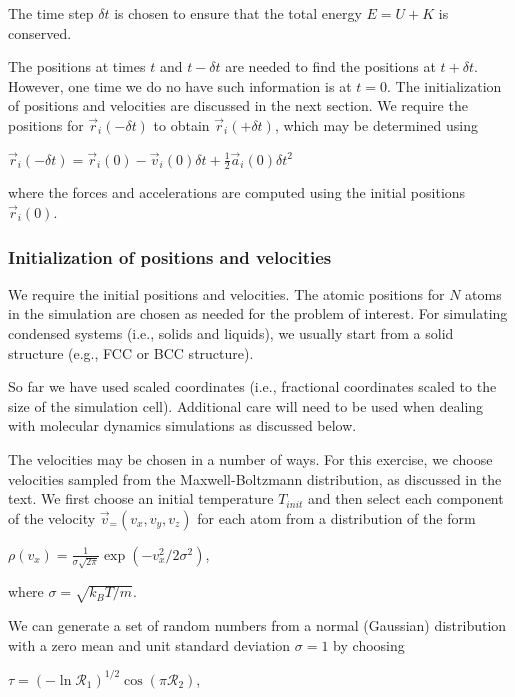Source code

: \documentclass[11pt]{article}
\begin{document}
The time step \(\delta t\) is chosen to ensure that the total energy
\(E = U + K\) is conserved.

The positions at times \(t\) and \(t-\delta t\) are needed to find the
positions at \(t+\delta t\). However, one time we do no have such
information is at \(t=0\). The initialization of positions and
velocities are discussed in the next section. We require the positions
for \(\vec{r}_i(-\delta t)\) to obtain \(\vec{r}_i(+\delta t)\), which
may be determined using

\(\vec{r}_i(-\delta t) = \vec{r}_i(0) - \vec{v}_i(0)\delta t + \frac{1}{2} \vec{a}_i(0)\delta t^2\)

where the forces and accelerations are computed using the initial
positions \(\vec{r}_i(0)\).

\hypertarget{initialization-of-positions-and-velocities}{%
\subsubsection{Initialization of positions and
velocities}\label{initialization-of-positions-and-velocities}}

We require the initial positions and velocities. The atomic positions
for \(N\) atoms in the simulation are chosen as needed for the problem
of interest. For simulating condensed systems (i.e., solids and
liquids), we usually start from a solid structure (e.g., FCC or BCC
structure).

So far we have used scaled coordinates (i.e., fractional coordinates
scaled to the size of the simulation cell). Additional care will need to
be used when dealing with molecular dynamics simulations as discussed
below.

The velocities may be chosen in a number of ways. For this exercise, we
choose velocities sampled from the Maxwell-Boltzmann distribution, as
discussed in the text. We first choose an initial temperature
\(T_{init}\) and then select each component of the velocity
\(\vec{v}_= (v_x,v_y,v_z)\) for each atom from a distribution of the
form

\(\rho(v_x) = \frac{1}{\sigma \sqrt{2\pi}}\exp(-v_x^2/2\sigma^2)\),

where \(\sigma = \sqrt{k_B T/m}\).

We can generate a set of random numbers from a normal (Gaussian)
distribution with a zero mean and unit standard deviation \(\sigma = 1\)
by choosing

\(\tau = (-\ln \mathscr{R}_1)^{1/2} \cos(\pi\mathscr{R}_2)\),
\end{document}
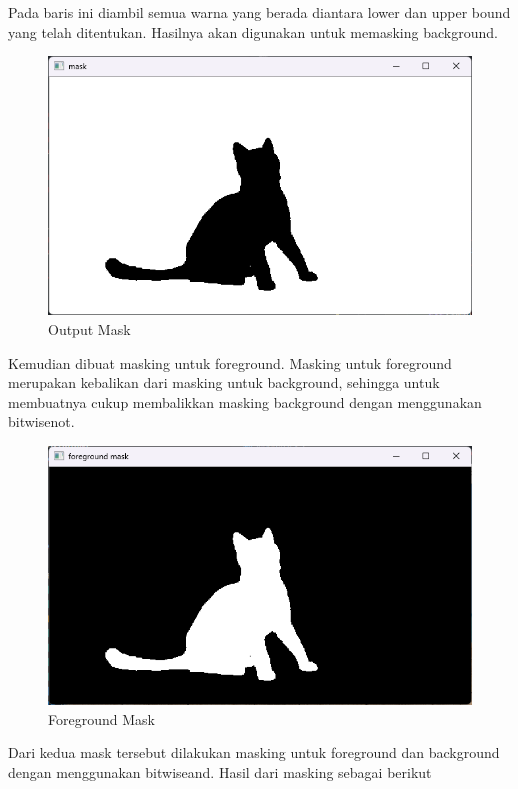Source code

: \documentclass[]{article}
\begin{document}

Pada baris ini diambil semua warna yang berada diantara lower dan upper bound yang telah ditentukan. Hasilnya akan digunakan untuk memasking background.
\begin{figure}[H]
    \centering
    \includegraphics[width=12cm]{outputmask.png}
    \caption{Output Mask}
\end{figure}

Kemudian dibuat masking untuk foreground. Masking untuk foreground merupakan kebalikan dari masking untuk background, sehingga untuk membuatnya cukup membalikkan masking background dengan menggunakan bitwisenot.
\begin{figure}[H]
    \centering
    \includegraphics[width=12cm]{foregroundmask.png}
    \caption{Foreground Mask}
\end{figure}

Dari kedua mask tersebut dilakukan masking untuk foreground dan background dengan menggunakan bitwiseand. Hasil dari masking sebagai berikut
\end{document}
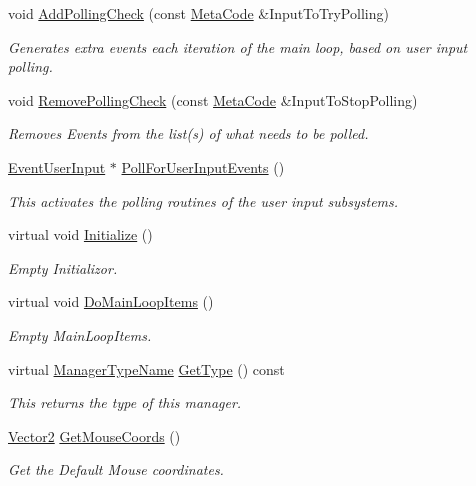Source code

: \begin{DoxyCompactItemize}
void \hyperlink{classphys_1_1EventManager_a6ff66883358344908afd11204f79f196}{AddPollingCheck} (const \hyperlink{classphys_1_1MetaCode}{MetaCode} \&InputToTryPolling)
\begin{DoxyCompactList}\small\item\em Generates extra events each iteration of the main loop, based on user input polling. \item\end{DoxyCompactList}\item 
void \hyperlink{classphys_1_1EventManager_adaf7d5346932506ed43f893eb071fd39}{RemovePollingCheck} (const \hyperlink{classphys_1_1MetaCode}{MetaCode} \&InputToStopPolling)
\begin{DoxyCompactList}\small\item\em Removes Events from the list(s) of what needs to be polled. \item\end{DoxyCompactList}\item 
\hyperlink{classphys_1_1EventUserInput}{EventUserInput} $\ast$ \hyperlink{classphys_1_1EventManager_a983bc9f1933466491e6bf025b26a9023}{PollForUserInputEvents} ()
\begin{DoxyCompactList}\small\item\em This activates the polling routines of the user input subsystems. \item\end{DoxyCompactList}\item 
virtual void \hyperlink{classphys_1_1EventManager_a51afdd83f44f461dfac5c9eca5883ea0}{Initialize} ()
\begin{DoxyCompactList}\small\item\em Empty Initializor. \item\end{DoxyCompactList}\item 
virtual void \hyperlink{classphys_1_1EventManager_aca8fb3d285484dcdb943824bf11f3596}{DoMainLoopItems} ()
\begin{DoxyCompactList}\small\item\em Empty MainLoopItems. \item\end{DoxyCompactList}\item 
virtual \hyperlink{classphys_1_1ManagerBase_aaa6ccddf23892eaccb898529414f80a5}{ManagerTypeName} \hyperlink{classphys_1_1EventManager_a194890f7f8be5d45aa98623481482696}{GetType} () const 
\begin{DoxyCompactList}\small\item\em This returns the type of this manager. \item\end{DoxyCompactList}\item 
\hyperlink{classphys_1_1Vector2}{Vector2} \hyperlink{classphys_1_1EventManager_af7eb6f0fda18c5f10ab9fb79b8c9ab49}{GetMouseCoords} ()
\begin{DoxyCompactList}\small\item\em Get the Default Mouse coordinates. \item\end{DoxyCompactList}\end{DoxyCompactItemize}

* **Work instruction**
Repeat exactly the lines from the start of the entries down to the line with "information is at", keeping both ends but none of the pictures.

* **Reply**
Source code

: \documentclass[11pt]{article}
\begin{document}
The time step \(\delta t\) is chosen to ensure that the total energy
\(E = U + K\) is conserved.

The positions at times \(t\) and \(t-\delta t\) are needed to find the
positions at \(t+\delta t\). However, one time we do no have such
information is at \(t=0\). The initialization of positions and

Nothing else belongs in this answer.